* **To do**
Every line of the entries below that includes "integer" belongs in the answer, copied as written.

* **Extracted entries**
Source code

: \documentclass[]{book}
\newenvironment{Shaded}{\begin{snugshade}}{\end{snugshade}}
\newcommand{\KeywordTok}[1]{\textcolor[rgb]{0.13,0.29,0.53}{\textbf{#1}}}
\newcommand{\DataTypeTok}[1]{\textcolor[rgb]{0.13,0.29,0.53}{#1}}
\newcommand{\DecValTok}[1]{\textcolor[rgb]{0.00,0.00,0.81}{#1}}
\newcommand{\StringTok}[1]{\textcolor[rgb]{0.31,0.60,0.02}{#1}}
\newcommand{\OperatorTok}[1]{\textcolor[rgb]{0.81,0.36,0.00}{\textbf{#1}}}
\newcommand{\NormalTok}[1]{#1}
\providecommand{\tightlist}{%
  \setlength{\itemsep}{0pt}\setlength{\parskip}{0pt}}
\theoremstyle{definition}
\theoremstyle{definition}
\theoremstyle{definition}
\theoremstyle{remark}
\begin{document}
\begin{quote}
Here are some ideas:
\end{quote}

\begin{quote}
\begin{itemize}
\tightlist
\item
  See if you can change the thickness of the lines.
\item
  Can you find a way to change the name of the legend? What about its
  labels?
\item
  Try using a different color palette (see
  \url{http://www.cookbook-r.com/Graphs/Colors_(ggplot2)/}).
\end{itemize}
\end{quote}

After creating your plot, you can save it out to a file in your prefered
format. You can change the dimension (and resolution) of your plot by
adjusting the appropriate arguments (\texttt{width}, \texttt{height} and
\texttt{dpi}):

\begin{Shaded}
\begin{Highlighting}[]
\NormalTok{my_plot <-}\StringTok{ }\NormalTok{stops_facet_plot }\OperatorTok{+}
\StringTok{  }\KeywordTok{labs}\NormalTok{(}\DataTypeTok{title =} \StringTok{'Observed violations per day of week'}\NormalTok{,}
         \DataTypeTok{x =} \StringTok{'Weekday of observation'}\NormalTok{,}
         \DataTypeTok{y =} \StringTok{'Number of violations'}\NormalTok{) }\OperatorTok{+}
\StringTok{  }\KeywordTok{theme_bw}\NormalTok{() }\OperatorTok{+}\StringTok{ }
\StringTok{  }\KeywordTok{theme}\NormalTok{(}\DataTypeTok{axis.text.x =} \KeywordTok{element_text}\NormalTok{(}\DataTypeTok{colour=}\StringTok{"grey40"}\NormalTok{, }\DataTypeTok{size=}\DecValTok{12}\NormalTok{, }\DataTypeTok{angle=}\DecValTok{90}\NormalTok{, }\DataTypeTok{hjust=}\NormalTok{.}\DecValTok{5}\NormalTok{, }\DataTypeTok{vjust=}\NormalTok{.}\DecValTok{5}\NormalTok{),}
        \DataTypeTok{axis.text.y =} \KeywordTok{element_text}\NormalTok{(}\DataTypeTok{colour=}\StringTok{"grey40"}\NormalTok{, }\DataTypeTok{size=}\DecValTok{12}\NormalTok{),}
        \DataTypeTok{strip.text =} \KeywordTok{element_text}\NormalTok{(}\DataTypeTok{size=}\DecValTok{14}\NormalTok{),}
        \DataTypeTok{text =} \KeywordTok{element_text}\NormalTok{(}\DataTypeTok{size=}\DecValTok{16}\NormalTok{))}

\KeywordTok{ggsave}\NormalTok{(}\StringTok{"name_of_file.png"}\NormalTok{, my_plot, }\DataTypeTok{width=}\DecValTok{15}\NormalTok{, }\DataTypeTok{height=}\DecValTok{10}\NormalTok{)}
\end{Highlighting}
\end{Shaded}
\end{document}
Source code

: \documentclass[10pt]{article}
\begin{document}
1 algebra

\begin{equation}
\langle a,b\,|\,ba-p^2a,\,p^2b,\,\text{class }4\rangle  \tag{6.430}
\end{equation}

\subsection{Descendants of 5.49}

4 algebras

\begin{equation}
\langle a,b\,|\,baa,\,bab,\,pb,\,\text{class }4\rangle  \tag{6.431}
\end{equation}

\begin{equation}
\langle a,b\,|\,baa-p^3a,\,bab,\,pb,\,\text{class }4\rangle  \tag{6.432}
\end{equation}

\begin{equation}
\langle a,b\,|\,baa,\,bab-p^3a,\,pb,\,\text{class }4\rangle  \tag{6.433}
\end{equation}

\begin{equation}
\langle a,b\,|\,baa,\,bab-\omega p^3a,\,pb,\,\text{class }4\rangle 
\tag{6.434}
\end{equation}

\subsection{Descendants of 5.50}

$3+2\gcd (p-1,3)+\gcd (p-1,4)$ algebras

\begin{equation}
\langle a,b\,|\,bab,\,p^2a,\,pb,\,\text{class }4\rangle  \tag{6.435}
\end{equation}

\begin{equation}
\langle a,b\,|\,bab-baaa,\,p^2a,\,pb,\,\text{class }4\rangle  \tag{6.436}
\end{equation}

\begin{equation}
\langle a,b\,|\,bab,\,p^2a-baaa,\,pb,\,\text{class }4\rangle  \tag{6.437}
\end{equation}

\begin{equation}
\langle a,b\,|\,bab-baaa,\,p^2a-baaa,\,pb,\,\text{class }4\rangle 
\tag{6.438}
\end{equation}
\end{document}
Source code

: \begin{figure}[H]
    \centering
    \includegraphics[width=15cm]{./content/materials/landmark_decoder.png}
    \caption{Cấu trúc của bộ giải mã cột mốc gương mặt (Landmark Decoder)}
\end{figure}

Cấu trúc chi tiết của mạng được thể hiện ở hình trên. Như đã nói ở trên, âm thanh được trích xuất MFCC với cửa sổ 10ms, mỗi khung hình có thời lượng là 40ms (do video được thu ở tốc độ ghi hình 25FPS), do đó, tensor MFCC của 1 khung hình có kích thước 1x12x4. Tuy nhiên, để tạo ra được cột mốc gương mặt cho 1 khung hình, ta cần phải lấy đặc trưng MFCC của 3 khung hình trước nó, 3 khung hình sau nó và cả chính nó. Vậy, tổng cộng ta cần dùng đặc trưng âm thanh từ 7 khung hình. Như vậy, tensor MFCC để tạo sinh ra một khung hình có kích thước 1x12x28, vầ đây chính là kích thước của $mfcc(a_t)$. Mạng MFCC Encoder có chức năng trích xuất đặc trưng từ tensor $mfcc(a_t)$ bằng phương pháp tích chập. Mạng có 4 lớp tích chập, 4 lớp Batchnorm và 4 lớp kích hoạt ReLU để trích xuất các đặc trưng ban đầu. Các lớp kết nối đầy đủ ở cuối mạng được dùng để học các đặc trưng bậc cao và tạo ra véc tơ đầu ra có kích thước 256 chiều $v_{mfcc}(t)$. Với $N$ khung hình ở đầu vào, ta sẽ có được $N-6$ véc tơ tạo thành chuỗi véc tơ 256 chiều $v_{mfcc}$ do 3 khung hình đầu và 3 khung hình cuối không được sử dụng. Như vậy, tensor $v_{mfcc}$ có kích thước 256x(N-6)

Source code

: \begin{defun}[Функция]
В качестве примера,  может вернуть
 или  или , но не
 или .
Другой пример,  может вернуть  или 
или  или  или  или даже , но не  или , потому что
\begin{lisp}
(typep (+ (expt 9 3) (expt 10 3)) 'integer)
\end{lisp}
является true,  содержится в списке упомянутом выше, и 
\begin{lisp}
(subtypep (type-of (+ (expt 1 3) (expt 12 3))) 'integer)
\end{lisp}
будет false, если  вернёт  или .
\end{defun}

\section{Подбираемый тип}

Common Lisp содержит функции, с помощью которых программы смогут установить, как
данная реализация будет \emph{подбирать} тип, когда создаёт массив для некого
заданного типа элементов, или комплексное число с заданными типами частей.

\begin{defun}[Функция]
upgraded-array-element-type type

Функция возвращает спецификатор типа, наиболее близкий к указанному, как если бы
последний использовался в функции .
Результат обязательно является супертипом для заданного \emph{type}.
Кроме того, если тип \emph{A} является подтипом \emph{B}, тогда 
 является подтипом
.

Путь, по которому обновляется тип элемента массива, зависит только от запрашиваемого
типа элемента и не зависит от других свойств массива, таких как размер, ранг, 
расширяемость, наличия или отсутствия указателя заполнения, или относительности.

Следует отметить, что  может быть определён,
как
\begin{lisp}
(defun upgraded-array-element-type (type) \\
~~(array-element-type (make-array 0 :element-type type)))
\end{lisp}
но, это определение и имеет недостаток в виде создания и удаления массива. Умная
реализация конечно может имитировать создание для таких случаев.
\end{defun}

* **Solution to this problem**
(typep (+ (expt 9 3) (expt 10 3)) 'integer)
(subtypep (type-of (+ (expt 1 3) (expt 12 3))) 'integer)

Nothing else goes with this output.